The results for the raw feature extraction, which was considered as the baseline in this work, and the augmented feature extraction, are presented in Table 5. It must be noted that the raw feature extraction experiments employed the raw feature vectors for both GMM training (using the training recordings of Table 2) and classification (using the testing recordings of Table 2), hence matching the feature type as in the augmented feature extraction approach. Results showed that the augmented feature extraction approach significantly outperformed the performance obtained with the raw feature extraction, with a 15.8% improvement in the accuracy.
The confusion matrix for the raw feature extraction is presented in Table 6 and that of the augmented feature extraction is presented in Table 7.

6. Discussion

The results of Table 5 show a 15.8% improvement in the accuracy of the augmented feature extraction when compared with the raw feature extraction. This clearly indicates that the MLP is able to produce robust features that are suitable for GMM-based classification by providing complementary information to that of present in the raw feature vector.
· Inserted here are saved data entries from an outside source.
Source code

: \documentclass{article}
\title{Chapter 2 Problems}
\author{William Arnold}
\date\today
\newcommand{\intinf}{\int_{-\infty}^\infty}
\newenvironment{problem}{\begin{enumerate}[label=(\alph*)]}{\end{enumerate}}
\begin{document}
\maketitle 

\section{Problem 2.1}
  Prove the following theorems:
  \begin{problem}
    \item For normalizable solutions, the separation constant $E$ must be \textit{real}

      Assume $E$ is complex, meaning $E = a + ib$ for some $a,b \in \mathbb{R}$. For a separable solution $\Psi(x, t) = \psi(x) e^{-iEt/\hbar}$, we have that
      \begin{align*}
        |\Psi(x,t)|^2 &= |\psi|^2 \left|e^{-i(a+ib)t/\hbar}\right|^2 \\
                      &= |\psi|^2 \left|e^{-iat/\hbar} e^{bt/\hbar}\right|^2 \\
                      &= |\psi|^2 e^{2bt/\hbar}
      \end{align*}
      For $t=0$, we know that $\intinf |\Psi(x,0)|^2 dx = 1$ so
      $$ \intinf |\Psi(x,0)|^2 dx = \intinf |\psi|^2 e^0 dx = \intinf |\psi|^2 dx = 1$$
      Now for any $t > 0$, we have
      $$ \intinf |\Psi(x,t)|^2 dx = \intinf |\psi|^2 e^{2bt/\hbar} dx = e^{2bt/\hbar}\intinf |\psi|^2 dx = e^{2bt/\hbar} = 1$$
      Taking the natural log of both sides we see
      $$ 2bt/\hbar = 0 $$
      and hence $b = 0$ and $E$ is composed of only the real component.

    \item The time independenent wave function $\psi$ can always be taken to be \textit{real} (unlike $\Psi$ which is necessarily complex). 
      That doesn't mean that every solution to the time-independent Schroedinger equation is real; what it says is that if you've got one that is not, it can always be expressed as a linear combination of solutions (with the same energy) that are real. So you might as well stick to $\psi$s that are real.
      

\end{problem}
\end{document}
This supports our hypothesis that the usage of tandem feature extraction can be useful for ECG analysis, in the same way that it has proven its usefulness in the analysis of other physiological signals such as EEG and speech [32,40].
However, when we also consider the intra-class contribution (see Table 5, Table 6 and Table 7), we can see that not all heartbeat types improve their performance with the incorporation of the tandem features. Although for the ‘N’, ‘F’ and ‘Q’ classes the augmented feature set improves the corresponding intra-class accuracy, for the ‘S’ and ‘V’ classes, the opposite occurs. We consider that this may be due to the fact that the ‘S’ class is the one that integrates a large variety of heartbeat morphology types (see Table 1), which may produce a less robust MLP-based features and a more blurred GMM. This is confirmed by the fact that this class obtained the worst intra-class accuracy in the MLP-based experiments (see Table 4). Furthermore, we must consider the fact that the tandem feature vector includes only features extracted from the QRS morphology. The QRS is the most significant feature of the heartbeat and the most relevant for the identification of arrhythmias, with the possible exception of the ‘S’ heartbeats. These heartbeats originate in the upper chambers of the heart and usually present a similar propagation through the ventricles as normal ones, whereas the QRS only captures information related to propagation through the ventricles. Therefore, it is often not possible to distinguish between ‘S’ and ‘N’ heartbeats using only the QRS morphology. This is consistent with the results in Table 7, which show that most ‘S’ heartbeats have been classified as ‘N’ heartbeats, probably because their QRS morphology was similar to that of an ‘N’ heartbeat. Given the extreme difficulty of reliably identifying and extracting the electrical information of the propagation of the heartbeat through the atria (the P wave), this is often palliated through the incorporation of information related to the distance between each heartbeat and the previous ones [28,30,56]. It is likely that having incorporated this type of information into the tandem feature vector, better performance could be obtained for this heartbeat type.
In Table 6 and Table 7, it can be clearly seen that the classes for which limited training data are available due to the lower prevalence of those heartbeat types (i.e., ‘S’, ‘F’ and ‘Q’) obtain the worst performance, and they are mainly confused with the class for which more training data are available (i.e., ‘N’). Something similar happens with the MLP results (see Table 4).
It should be noted that the classification of most of the ‘F’ heartbeats as ‘N’/‘V’ heartbeats is expected, since the former type of heartbeat happens when supraventricular and ventricular impulses concur, hence producing a hybrid complex. In addition, the ‘Q’ heartbeat in the raw feature extraction (see Table 6) is confused with the ‘V’ heartbeat, which could be due to the complexity of both paced and unclassifiable heartbeats when using a less robust feature extraction approach.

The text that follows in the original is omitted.